Chuck Walbourn edited this page Mar 4, 2026 · 1 revision
DirectXTex

Validates and calculates the appropriate number of mipmap levels for given texture dimensions. These utility functions help determine the correct mipmap chain length for 1D, 2D, and 3D textures.

bool CalculateMipLevels(
   size_t width, size_t height,
   size_t& mipLevels ) noexcept;

bool CalculateMipLevels3D(
   size_t width, size_t height, size_t depth,
   size_t& mipLevels ) noexcept;

Parameters

For CalculateMipLevels:

  • width - The width of the base texture in pixels
  • height - The height of the base texture in pixels
  • mipLevels - Input/output parameter for the desired/calculated mipmap levels

For CalculateMipLevels3D:

  • width - The width of the base texture in pixels
  • height - The height of the base texture in pixels
  • depth - The depth of the base texture in pixels
  • mipLevels - Input/output parameter for the desired/calculated mipmap levels

The mipLevels parameter behavior depends on its input value:

  • If mipLevels is 0: The function calculates and returns the maximum possible number of mipmap levels for the given dimensions.
  • If mipLevels is 1: The function sets mipLevels to 1 (no mipmaps, just the base level).
  • If mipLevels is greater than 1: The function validates that the requested number of levels is possible for the given dimensions.

Algorithm

The maximum number of mipmap levels is calculated by repeatedly halving each dimension (width, height, and depth for 3D) until at least one dimension reaches 1 pixel. The total number of levels includes the original base level plus all reduced levels.

For example:

  • A 256×256 texture can have up to 9 mipmap levels: 256×256, 128×128, 64×64, 32×32, 16×16, 8×8, 4×4, 2×2, 1×1
  • A 256×128×64 3D texture can have up to 9 mipmap levels: 256×128×64, 128×64×32, 64×32×16, 32×16×8, 16×8×4, 8×4×2, 4×2×1, 2×1×1, 1×1×1

Returns

true if the operation succeeded and mipLevels contains a valid value.

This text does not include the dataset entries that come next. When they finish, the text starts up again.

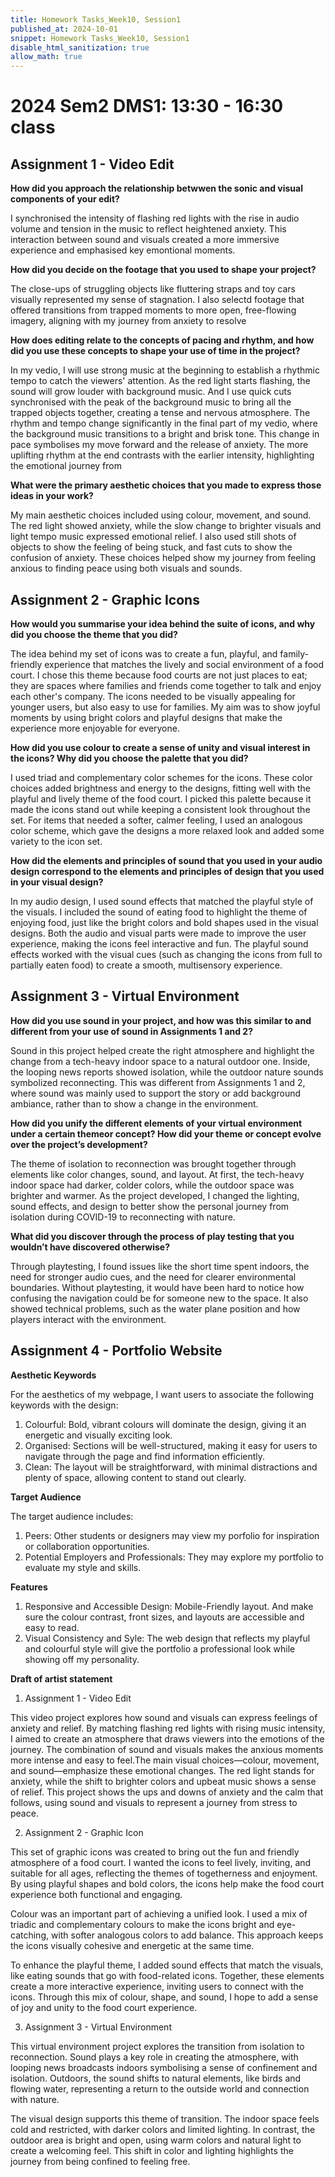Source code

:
 ```yaml
---
title: Homework Tasks_Week10, Session1
published_at: 2024-10-01
snippet: Homework Tasks_Week10, Session1
disable_html_sanitization: true
allow_math: true
---
```

#  2024 Sem2 DMS1: 13:30 - 16:30 class

## Assignment 1 - Video Edit ##

**How did you approach the relationship betwwen the sonic and visual components of your edit?**

<p>I synchronised the intensity of flashing red lights with the rise in audio volume and tension in the music to reflect heightened anxiety. This interaction between sound and visuals created a more immersive experience and emphasised key emontional moments.</p>

**How did you decide on the footage that you used to shape your project?**

<p>The close-ups of struggling objects like fluttering straps and toy cars visually represented my sense of stagnation. I also selectd footage that offered transitions from trapped moments to more open, free-flowing imagery, aligning with my journey from anxiety to resolve</p>

**How does editing relate to the concepts of pacing and rhythm, and how did you use these concepts to shape your use of time in the project?**

<p>In my vedio, I will use strong music at the beginning to establish a rhythmic tempo to catch the viewers' attention. As the red light starts flashing, the sound will grow louder with background music. And I use quick cuts synchronised with the peak of the background music to bring all the trapped objects together, creating a tense and nervous atmosphere. The rhythm and tempo change significantly in the final part of my vedio, where the background music transitions to a bright and brisk tone. This change in pace symbolises my move forward and the release of anxiety. The more uplifting rhythm at the end contrasts with the earlier intensity, highlighting the emotional journey from </p>


**What were the primary aesthetic choices that you made to express those ideas in your work?**

<p>My main aesthetic choices included using colour, movement, and sound. The red light showed anxiety, while the slow change to brighter visuals and light tempo music expressed emotional relief. I also used still shots of objects to show the feeling of being stuck, and fast cuts to show the confusion of anxiety. These choices helped show my journey from feeling anxious to finding peace using both visuals and sounds.</p>

## Assignment 2 - Graphic Icons ##

**How would you summarise your idea behind the suite of icons, and why did you choose the theme that you did?**

<p>The idea behind my set of icons was to create a fun, playful, and family-friendly experience that matches the lively and social environment of a food court. I chose this theme because food courts are not just places to eat; they are spaces where families and friends come together to talk and enjoy each other's company. The icons needed to be visually appealing for younger users, but also easy to use for families. My aim was to show joyful moments by using bright colors and playful designs that make the experience more enjoyable for everyone.</p>

**How did you use colour to create a sense of unity and visual interest in the icons? Why did you choose the palette that you did?**

<p> I used triad and complementary color schemes for the icons. These color choices added brightness and energy to the designs, fitting well with the playful and lively theme of the food court. I picked this palette because it made the icons stand out while keeping a consistent look throughout the set. For items that needed a softer, calmer feeling, I used an analogous color scheme, which gave the designs a more relaxed look and added some variety to the icon set.</p>

**How did the elements and principles of sound that you used in your audio design correspond to the elements and principles of design that you used in your visual design?**

<p>In my audio design, I used sound effects that matched the playful style of the visuals. I included the sound of eating food to highlight the theme of enjoying food, just like the bright colors and bold shapes used in the visual designs. Both the audio and visual parts were made to improve the user experience, making the icons feel interactive and fun. The playful sound effects worked with the visual cues (such as changing the icons from full to partially eaten food) to create a smooth, multisensory experience.</p>

## Assignment 3 - Virtual Environment ##

**How did you use sound in your project, and how was this similar to and different from your use of sound in Assignments 1 and 2?**

<p>Sound in this project helped create the right atmosphere and highlight the change from a tech-heavy indoor space to a natural outdoor one. Inside, the looping news reports showed isolation, while the outdoor nature sounds symbolized reconnecting. This was different from Assignments 1 and 2, where sound was mainly used to support the story or add background ambiance, rather than to show a change in the environment.</p>

**How did you unify the different elements of your virtual environment under a certain themeor concept? How did your theme or concept evolve over the project’s development?**

<p>The theme of isolation to reconnection was brought together through elements like color changes, sound, and layout. At first, the tech-heavy indoor space had darker, colder colors, while the outdoor space was brighter and warmer. As the project developed, I changed the lighting, sound effects, and design to better show the personal journey from isolation during COVID-19 to reconnecting with nature.</p>

**What did you discover through the process of play testing that you wouldn’t have discovered otherwise?**

<p>Through playtesting, I found issues like the short time spent indoors, the need for stronger audio cues, and the need for clearer environmental boundaries. Without playtesting, it would have been hard to notice how confusing the navigation could be for someone new to the space. It also showed technical problems, such as the water plane position and how players interact with the environment.</p>

## Assignment 4 - Portfolio Website ##

**Aesthetic Keywords**

For the aesthetics of my webpage, I want users to associate the following keywords with the design: 

   1. Colourful: Bold, vibrant colours will dominate the design, giving it an energetic and visually exciting look.
   2. Organised: Sections will be well-structured, making it easy for users to navigate through the page and find information efficiently. 
   3.  Clean: The layout will be straightforward, with minimal distractions and plenty of space, allowing content to stand out clearly. 

**Target Audience**

The target audience includes: 

1. Peers: Other students or designers may view my porfolio for inspiration or collaboration opportunities. 
2. Potential Employers and Professionals: They may explore my portfolio to evaluate my style and skills. 

**Features**

1. Responsive and Accessible Design: Mobile-Friendly layout. And make sure the colour contrast, front sizes, and layouts are accessible and easy to read.
2. Visual Consistency and Syle: The web design that reflects my playful and colourful style will give the portfolio a professional look while showing off my personality.  

**Draft of artist statement**

1. Assignment 1 - Video Edit

This video project explores how sound and visuals can express feelings of anxiety and relief. By matching flashing red lights with rising music intensity, I aimed to create an atmosphere that draws viewers into the emotions of the journey. The combination of sound and visuals makes the anxious moments more intense and easy to feel.The main visual choices—colour, movement, and sound—emphasize these emotional changes. The red light stands for anxiety, while the shift to brighter colors and upbeat music shows a sense of relief. This project shows the ups and downs of anxiety and the calm that follows, using sound and visuals to represent a journey from stress to peace.

2. Assignment 2 - Graphic Icon

This set of graphic icons was created to bring out the fun and friendly atmosphere of a food court. I wanted the icons to feel lively, inviting, and suitable for all ages, reflecting the themes of togetherness and enjoyment. By using playful shapes and bold colors, the icons help make the food court experience both functional and engaging.

Colour was an important part of achieving a unified look. I used a mix of triadic and complementary colours to make the icons bright and eye-catching, with softer analogous colors to add balance. This approach keeps the icons visually cohesive and energetic at the same time.

To enhance the playful theme, I added sound effects that match the visuals, like eating sounds that go with food-related icons. Together, these elements create a more interactive experience, inviting users to connect with the icons. Through this mix of colour, shape, and sound, I hope to add a sense of joy and unity to the food court experience.

3. Assignment 3 - Virtual Environment 

This virtual environment project explores the transition from isolation to reconnection. Sound plays a key role in creating the atmosphere, with looping news broadcasts indoors symbolising a sense of confinement and isolation. Outdoors, the sound shifts to natural elements, like birds and flowing water, representing a return to the outside world and connection with nature.

The visual design supports this theme of transition. The indoor space feels cold and restricted, with darker colors and limited lighting. In contrast, the outdoor area is bright and open, using warm colors and natural light to create a welcoming feel. This shift in color and lighting highlights the journey from being confined to feeling free.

false if the requested mipLevels exceeds the maximum possible for the given dimensions. In this case, mipLevels is not modified.

Example Usage

// Calculate maximum mipmap levels for a 1024x512 texture
size_t mipLevels = 0;
if (CalculateMipLevels(1024, 512, mipLevels))
{
    // mipLevels will be 11 (1024->512->256->128->64->32->16->8->4->2->1)
}

// Validate that 5 mipmap levels are possible for a 256x256 texture
mipLevels = 5;
if (CalculateMipLevels(256, 256, mipLevels))
{
    // Valid: 256x256 can support up to 9 levels, so 5 is acceptable
}

// Calculate maximum mipmap levels for a 64x64x32 volume texture
mipLevels = 0;
if (CalculateMipLevels3D(64, 64, 32, mipLevels))
{
    // mipLevels will be 7 (64×64×32->32×32×16->16×16×8->8×8×4->4×4×2->2×2×1->1×1×1)
}

Remarks

These functions are commonly used in conjunction with mipmap generation functions like GenerateMipMaps and GenerateMipMaps3D to ensure the requested number of mipmap levels is valid before attempting generation.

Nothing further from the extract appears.